Instructions to follow ▸ Report back every line in the data that includes the string "unit".

Extracted records ▸
== == ==
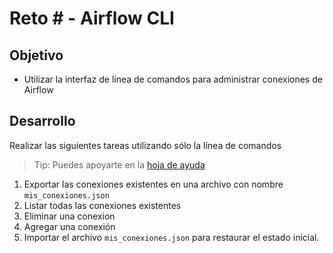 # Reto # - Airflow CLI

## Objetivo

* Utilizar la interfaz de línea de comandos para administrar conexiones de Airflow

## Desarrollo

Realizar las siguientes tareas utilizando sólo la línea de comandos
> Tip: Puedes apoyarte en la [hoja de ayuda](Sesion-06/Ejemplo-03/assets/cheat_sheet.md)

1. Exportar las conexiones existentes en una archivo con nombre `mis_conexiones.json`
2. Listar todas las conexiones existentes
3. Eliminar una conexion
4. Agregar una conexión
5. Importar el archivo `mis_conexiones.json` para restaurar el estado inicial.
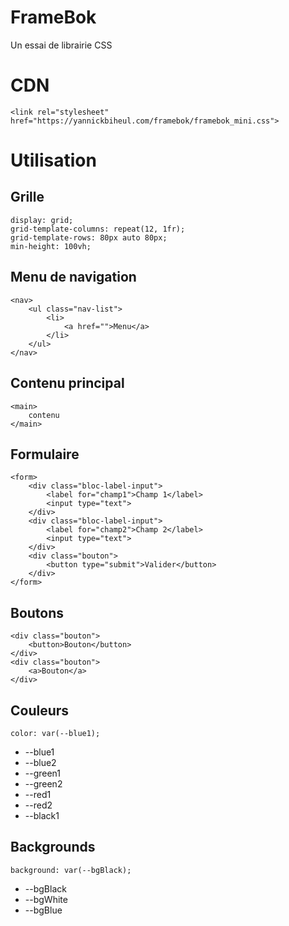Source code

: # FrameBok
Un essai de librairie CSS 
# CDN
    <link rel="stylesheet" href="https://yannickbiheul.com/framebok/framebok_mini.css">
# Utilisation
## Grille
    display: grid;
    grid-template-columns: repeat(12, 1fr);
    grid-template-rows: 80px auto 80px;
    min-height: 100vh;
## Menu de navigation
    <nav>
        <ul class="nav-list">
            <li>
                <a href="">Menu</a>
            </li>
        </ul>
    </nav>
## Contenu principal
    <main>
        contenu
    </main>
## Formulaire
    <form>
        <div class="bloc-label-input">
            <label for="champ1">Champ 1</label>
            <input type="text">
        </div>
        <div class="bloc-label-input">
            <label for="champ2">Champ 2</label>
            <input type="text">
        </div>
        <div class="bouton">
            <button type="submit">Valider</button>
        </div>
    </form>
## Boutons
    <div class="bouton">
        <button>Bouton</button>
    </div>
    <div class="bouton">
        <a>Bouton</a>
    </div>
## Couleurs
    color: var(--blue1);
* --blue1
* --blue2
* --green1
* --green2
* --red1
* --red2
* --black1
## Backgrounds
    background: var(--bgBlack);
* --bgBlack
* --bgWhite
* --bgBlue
== == ==
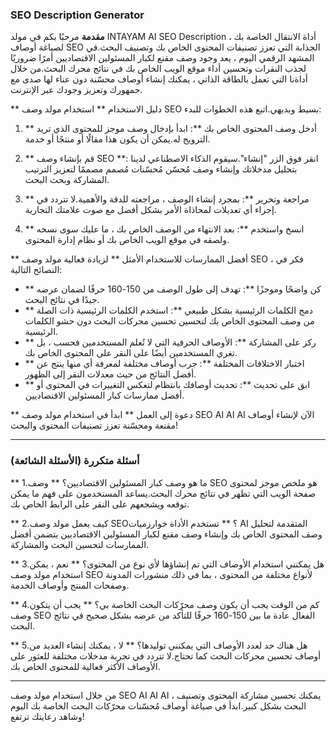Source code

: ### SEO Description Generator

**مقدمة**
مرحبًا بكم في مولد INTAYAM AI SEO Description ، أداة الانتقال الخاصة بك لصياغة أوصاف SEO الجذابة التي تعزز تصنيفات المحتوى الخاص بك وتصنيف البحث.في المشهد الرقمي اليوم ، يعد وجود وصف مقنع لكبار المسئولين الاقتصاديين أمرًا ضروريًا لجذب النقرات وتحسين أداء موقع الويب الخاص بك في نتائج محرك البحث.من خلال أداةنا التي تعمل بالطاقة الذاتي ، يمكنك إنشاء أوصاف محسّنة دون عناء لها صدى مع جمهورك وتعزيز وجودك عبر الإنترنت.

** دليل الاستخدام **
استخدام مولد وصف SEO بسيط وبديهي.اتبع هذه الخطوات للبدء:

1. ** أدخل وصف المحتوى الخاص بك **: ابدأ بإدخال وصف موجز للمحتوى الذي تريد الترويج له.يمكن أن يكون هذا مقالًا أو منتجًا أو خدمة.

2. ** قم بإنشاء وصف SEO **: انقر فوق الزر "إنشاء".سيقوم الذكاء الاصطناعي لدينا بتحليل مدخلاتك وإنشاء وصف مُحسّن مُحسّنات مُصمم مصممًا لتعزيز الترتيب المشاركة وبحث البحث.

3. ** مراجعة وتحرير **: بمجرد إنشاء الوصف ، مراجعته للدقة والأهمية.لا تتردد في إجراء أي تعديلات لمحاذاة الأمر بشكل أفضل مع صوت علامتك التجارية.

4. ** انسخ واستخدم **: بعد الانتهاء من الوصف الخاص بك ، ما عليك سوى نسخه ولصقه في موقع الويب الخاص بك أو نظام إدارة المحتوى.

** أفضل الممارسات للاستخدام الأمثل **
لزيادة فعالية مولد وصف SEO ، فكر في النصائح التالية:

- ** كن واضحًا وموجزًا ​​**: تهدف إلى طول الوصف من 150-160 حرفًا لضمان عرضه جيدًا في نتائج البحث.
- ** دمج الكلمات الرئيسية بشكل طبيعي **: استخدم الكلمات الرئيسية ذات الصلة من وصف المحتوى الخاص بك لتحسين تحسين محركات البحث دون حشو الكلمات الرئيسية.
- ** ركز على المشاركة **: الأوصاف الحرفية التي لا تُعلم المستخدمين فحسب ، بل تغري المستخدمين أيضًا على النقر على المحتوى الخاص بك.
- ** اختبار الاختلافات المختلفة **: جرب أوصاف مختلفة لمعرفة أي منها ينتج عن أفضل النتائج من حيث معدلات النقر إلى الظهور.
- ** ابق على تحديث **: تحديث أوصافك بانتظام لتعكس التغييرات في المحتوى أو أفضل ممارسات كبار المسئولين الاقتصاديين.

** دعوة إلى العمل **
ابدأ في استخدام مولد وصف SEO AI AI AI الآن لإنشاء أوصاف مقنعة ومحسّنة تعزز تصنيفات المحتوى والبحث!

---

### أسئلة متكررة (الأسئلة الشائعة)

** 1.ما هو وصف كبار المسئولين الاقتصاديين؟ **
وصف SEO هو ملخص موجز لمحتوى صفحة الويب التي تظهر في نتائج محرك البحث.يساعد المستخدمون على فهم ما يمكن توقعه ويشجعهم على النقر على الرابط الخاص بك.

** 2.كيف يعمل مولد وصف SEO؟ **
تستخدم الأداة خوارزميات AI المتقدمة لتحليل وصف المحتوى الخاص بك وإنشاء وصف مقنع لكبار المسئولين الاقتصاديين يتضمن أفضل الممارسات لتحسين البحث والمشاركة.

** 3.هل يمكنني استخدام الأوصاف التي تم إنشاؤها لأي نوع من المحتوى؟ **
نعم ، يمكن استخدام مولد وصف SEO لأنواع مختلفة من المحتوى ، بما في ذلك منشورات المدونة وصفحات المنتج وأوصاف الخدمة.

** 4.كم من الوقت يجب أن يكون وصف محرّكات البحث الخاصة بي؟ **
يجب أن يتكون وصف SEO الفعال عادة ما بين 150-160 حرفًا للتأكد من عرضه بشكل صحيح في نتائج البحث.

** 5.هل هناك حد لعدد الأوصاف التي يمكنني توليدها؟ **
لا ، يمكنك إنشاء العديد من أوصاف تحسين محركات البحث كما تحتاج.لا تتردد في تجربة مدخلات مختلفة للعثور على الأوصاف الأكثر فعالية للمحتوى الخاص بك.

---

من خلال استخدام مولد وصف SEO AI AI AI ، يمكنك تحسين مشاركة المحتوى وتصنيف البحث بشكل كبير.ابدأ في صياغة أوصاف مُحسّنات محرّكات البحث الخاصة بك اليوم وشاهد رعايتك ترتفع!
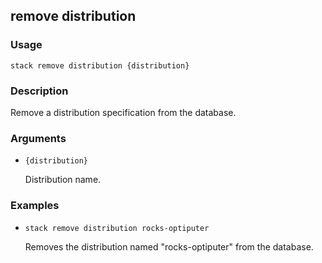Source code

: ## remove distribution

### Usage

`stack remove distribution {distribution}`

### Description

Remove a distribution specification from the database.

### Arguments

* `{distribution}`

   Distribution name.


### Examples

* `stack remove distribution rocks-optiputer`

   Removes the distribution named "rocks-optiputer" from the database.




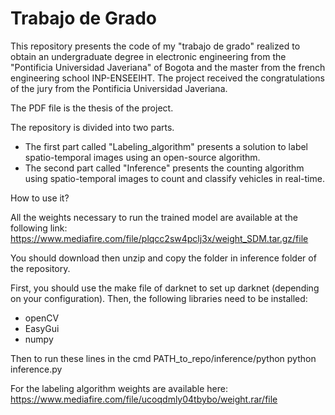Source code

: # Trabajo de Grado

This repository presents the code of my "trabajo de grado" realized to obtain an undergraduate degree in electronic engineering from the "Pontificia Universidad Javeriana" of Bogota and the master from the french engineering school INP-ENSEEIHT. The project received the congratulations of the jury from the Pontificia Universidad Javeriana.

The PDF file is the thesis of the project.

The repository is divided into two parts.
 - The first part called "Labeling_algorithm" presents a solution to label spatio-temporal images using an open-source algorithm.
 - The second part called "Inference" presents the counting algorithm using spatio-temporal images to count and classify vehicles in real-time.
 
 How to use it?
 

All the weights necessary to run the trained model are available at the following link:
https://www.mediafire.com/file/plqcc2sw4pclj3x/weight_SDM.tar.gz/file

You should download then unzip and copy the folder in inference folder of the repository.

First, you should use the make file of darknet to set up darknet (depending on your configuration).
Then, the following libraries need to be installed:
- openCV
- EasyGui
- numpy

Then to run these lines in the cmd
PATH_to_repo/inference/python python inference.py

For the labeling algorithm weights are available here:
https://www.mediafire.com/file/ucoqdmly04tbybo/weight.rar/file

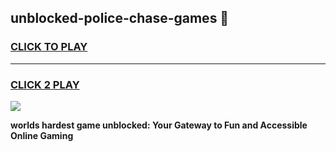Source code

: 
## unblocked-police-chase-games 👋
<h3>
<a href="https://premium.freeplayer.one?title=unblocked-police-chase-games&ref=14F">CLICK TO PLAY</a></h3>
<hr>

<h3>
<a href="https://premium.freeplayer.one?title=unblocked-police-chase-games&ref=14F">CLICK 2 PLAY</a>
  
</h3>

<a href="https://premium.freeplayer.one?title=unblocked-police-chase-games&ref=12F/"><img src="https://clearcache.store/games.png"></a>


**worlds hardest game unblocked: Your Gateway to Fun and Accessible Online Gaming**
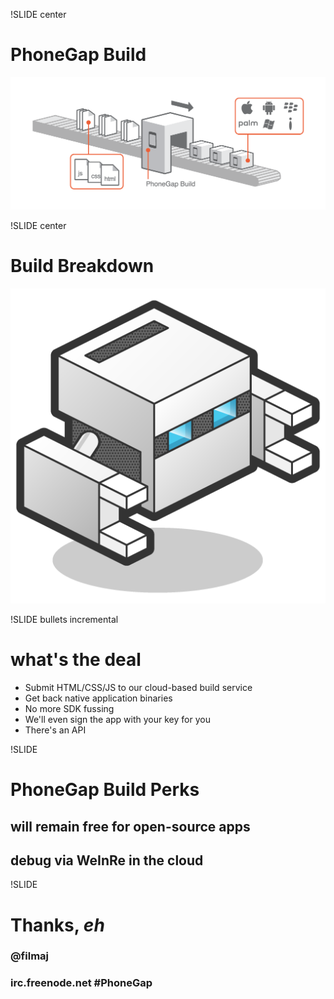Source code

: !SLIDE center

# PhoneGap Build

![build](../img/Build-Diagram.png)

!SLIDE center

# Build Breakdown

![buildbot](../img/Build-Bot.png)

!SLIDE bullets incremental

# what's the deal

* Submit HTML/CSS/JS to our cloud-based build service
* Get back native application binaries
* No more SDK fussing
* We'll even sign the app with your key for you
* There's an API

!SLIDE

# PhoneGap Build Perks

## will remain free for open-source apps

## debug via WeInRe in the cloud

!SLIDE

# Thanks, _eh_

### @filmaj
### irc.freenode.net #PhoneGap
== == ==
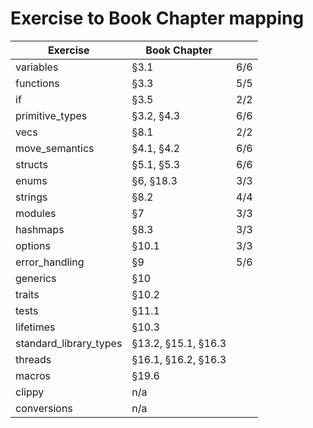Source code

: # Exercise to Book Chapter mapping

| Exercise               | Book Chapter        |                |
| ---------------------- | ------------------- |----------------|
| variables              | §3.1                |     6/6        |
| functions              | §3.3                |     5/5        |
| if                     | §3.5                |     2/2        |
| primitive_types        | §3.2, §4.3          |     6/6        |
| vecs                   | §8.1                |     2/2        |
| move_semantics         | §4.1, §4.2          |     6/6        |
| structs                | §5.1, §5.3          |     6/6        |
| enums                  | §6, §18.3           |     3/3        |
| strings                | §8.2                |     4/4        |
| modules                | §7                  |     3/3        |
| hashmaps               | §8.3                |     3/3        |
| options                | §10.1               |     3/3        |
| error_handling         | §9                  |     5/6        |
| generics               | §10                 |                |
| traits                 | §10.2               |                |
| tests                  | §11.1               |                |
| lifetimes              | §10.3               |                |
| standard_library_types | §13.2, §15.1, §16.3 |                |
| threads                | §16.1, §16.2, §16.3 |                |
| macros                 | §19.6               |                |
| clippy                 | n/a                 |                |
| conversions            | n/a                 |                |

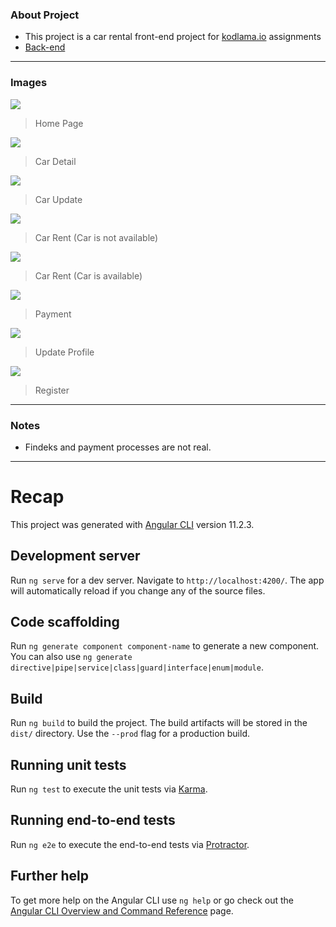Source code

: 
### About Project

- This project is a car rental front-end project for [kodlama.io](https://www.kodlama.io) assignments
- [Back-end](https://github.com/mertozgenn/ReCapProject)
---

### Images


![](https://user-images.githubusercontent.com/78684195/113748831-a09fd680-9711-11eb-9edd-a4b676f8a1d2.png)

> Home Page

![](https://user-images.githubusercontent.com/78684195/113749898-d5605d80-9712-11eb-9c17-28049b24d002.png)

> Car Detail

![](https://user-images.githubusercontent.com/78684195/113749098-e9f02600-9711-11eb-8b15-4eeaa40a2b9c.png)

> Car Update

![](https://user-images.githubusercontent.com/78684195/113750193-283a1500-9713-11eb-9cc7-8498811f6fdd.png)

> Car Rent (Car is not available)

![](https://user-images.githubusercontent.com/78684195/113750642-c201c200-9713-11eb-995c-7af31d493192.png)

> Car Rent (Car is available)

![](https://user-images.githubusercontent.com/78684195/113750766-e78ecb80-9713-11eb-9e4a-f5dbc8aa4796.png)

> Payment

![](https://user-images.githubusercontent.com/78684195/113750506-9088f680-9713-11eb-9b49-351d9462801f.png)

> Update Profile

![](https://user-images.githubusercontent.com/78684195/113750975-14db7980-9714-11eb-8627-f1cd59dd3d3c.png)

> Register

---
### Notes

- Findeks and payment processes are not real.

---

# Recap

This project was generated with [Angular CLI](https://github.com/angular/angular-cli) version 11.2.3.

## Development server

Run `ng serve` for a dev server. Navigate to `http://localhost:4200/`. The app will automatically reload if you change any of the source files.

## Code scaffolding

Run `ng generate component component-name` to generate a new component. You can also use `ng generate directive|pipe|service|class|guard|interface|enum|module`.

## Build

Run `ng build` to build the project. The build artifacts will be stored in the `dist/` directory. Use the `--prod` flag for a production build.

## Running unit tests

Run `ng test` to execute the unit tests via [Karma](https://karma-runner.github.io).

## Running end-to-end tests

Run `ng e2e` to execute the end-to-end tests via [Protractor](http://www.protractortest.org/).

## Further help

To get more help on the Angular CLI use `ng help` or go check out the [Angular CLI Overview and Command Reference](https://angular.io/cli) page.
== == ==
Result of this task ▸
## Running unit tests
Run `ng test` to execute the unit tests via [Karma](https://karma-runner.github.io).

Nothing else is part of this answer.